In occasione dell’ultimo Global financial stability report, il Fondo monetario internazionale ha sottolineato la necessità di intervenire con urgenza sul nostro fardello di credito deteriorato (quasi 350 miliardi di cui quasi 200 di sofferenze) che, zavorrando le banche, drena risorse destinabili alle imprese italiane. Tuttavia, lo stesso Fmi ha anche evidenziato come questo fenomeno appaia in miglioramento grazie al rasserenarsi della scenario economico-finanziario globale.
Ora, pur condividendo il fatto che il “sentiment” dei mercati sul nostro Paese sia senz’altro migliorato, l’ottimismo espresso dal Fmi sul trend delle nostre sofferenze desta più di qualche perplessità. Il problema nasce dal fatto che sia il Comitato di Basilea, sia l’Eba (European banking authority), hanno allo studio nuove regole di vigilanza che potrebbero generare, specialmente nel caso italiano, ulteriore credito deteriorato e quindi ulteriori richieste di accantonamenti e di patrimonio in capo alle banche.
L’Eba, ad esempio, ha allo studio un documento volto ad uniformare a livello europeo, ma anche a rendere più rigide, le regole di vigilanza connesse agli sconfinamenti continuativi oltre i 90 giorni di privati ed imprese (past due). La delicatezza del problema deriva dal fatto che questi sconfinamenti costituiscono la porta maestra per l’entrata delle nostre Pmi nella drammatica spirale del credito deteriorato con tutte le conseguenze in termini di rating, di accessibilità al credito, di condizioni, eccetera.

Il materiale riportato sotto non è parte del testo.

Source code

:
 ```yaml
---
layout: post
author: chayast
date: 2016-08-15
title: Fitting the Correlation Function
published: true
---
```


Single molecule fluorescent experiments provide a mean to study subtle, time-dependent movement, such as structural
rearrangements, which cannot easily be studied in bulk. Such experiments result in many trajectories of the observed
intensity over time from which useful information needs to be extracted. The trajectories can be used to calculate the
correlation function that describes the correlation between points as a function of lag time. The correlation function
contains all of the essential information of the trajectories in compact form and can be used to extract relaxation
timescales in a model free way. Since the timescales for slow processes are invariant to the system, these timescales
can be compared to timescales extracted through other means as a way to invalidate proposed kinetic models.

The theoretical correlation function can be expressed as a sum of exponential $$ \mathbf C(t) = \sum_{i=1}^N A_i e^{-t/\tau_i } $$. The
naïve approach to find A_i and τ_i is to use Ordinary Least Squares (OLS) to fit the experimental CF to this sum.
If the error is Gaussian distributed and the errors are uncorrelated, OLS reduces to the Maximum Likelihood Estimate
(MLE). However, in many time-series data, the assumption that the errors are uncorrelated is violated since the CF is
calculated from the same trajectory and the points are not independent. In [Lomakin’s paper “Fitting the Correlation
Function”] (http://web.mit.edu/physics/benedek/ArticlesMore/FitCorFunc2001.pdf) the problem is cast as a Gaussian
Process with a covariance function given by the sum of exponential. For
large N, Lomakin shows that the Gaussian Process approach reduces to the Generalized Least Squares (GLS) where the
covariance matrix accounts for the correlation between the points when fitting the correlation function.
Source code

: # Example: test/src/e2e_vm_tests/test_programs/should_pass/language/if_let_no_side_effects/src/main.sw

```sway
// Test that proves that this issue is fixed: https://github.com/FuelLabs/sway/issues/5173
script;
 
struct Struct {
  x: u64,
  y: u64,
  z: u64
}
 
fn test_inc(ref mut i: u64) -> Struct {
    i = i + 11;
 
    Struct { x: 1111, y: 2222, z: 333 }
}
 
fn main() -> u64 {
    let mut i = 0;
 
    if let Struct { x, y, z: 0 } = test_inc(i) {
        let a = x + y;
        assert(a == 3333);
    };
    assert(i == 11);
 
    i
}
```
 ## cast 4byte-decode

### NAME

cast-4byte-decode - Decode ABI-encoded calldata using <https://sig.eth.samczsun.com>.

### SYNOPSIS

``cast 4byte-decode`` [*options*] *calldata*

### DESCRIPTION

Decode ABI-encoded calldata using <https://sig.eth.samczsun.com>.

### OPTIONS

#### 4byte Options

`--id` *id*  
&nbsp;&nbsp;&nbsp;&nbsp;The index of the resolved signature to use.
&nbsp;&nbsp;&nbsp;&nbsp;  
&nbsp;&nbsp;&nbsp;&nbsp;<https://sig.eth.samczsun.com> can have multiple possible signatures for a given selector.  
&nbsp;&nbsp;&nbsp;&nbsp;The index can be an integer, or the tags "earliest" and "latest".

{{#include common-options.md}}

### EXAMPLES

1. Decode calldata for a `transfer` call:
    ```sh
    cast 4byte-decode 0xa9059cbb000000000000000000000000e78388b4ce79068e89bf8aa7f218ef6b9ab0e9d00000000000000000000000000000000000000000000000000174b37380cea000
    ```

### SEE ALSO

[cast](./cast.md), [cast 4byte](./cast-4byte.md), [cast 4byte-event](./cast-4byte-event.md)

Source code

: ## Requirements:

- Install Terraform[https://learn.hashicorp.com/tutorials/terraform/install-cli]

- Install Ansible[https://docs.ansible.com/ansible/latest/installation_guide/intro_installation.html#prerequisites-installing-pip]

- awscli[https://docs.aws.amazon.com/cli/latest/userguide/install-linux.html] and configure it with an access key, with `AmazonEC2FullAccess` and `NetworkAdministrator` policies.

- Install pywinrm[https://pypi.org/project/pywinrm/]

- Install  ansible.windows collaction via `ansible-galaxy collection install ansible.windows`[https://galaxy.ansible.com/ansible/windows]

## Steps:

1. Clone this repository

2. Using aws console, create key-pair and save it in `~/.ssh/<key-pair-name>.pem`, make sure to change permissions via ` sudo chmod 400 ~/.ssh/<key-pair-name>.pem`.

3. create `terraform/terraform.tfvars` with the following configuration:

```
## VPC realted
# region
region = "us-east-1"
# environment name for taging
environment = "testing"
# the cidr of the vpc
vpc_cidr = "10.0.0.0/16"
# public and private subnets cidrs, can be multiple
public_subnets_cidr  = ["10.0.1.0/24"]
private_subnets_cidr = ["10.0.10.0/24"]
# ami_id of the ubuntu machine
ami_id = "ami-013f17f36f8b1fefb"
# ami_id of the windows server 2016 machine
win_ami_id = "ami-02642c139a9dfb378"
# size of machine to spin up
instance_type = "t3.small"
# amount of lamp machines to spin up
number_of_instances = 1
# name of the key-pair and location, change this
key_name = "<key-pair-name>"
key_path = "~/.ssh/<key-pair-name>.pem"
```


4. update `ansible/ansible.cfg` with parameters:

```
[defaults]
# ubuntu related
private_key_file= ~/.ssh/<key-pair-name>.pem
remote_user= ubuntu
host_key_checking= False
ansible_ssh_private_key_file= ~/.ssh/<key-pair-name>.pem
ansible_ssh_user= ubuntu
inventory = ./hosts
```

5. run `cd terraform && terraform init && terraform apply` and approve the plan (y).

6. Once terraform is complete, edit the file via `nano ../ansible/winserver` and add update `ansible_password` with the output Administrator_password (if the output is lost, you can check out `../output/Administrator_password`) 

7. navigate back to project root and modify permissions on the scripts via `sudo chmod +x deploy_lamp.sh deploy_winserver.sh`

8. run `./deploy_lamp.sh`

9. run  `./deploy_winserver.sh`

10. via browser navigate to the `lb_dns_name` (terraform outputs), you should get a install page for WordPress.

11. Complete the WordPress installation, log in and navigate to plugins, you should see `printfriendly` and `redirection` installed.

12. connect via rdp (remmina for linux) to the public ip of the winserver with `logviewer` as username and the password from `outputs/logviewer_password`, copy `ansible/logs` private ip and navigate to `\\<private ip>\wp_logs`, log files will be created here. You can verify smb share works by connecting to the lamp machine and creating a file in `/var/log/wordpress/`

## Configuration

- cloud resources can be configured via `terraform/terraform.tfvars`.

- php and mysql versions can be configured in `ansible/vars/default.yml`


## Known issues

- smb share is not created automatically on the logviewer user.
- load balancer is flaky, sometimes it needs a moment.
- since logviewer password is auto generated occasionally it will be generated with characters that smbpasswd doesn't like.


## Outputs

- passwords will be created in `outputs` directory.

Entrando nel merito, bisogna premettere che, ad oggi, è previsto che le posizioni sconfinate continuativamente da oltre 90 giorni rientrino tra i crediti deteriorati (non performing) solo qualora lo sconfinamento superi una determinata percentuale dell’esposizione complessiva. Attualmente questa percentuale (detta soglia di materialità) varia, a seconda dei Paesi, tra il 2% ed il 5%. Ebbene, la proposta dell’Eba prevede di estendere a tutti la soglia più bassa del 2%. Inoltre, parallelamente, si ipotizza di introdurre per tutti i Paesi anche l’applicazione, oggi solo facoltativa, di una seconda soglia (detta assoluta) di 500 euro per le imprese. In sostanza l’idea è quella di catalogare come non performing tutte quelle esposizioni sconfinate da oltre 90 giorni che superino anche una sola delle due soglie citate.
Peccato che, così facendo, una azienda che avesse una esposizione per cassa su una banca di 3 milioni di euro ed uno sconfinamento di soli 530 euro, vedrebbe tutta la sua esposizione di 3 milioni di euro catalogata come non performing. Inoltre, l’eventuale applicazione di una soglia assoluta così bassa partorirebbe una massa di default derivanti da sconfinamenti tecnici insignificanti e transitori che, pur non essendo affatto indizi di una reale situazione di difficoltà, sarebbero in grado di compromettere il merito creditizio delle aziende. Dunque, qualora dovesse prevalere la descritta impostazione rigorista sul trattamento degli sconfinamenti, una considerevole mole di impieghi bancari verrebbe rapidamente risucchiata nel mulinello del credito deteriorato.
Oltretutto, l’impatto di queste nuove regole sarebbe particolarmente pesante per il sistema Italia per almeno due ragioni. La prima è che le nostre banche, fortemente orientate al finanziamento di un tessuto industriale composto prevalentemente da Pmi ed artigiani, sono maggiormente esposte al manifestarsi di sconfinamenti sulle linee accordate. Il fenomeno in esame, dunque, appare molto più accentuato e radicato in Italia che in altre nazioni. La seconda è che il nostro sistema bancario, proprio in relazione a queste peculiarità, utilizza attualmente la soglia di materialità al livello più alto (5%) e non utilizza la soglia assoluta dei 500 euro. Oltretutto, convivendo con sistemi bancari poco toccati dal problema degli sconfinamenti in quanto più dediti alla finanza che al sostegno delle imprese, abbiamo corso il serio rischio di rimanere isolati a fronte delle proposte avanzate dall’Eba.
Per fortuna l’Abi (Associazione bancaria italiana) si è mossa molto bene riuscendo a far convergere le posizioni dei diversi Paesi in una proposta unitaria a firma della Federazione bancaria europea. In sostanza, in questo documento, decisamente più equilibrato, si richiede all’Eba di limitare la riduzione della soglia di materialità al 4% e di fare scattare il past due solo in presenza del superamento di ambedue le soglie prima citate e non di una sola come ipotizzato. A questo punto non ci resta che fare affidamento sul buon senso degli Organismi di Vigilanza. Anche perché è interesse di tutti dare stabilità al sistema, ma senza arrivare, se possibile, ad una stabilità tombale.